# TASK ITEM
Would you print all of the entries exactly, please, but without their pictures?

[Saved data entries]
--- --- ---

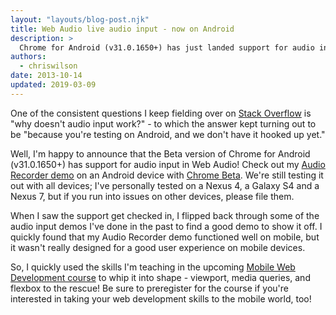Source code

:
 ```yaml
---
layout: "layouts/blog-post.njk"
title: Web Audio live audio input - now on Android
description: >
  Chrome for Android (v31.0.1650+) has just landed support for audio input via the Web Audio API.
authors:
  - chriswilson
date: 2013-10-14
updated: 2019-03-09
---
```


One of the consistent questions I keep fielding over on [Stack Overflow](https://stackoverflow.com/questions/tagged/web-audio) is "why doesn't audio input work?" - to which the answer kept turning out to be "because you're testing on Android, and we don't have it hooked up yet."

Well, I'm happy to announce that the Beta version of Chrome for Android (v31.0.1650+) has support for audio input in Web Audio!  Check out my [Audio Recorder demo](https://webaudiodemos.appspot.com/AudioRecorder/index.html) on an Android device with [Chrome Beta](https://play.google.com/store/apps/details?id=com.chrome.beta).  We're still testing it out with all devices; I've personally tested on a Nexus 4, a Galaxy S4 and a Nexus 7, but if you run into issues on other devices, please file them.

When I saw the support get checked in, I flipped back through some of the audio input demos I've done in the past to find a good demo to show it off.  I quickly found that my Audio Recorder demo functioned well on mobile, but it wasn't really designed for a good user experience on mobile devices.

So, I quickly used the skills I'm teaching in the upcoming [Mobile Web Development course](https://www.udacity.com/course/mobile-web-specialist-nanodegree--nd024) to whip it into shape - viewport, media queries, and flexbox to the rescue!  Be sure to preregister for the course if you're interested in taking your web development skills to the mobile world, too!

--- --- ---

# WRITTEN ANSWER
Source code

:
 ```yaml
---
layout: "layouts/blog-post.njk"
title: Web Audio live audio input - now on Android
description: >
  Chrome for Android (v31.0.1650+) has just landed support for audio input via the Web Audio API.
authors:
  - chriswilson
date: 2013-10-14
updated: 2019-03-09
---
```


One of the consistent questions I keep fielding over on [Stack Overflow](https://stackoverflow.com/questions/tagged/web-audio) is "why doesn't audio input work?" - to which the answer kept turning out to be "because you're testing on Android, and we don't have it hooked up yet."

Well, I'm happy to announce that the Beta version of Chrome for Android (v31.0.1650+) has support for audio input in Web Audio!  Check out my [Audio Recorder demo](https://webaudiodemos.appspot.com/AudioRecorder/index.html) on an Android device with [Chrome Beta](https://play.google.com/store/apps/details?id=com.chrome.beta).  We're still testing it out with all devices; I've personally tested on a Nexus 4, a Galaxy S4 and a Nexus 7, but if you run into issues on other devices, please file them.

When I saw the support get checked in, I flipped back through some of the audio input demos I've done in the past to find a good demo to show it off.  I quickly found that my Audio Recorder demo functioned well on mobile, but it wasn't really designed for a good user experience on mobile devices.

So, I quickly used the skills I'm teaching in the upcoming [Mobile Web Development course](https://www.udacity.com/course/mobile-web-specialist-nanodegree--nd024) to whip it into shape - viewport, media queries, and flexbox to the rescue!  Be sure to preregister for the course if you're interested in taking your web development skills to the mobile world, too!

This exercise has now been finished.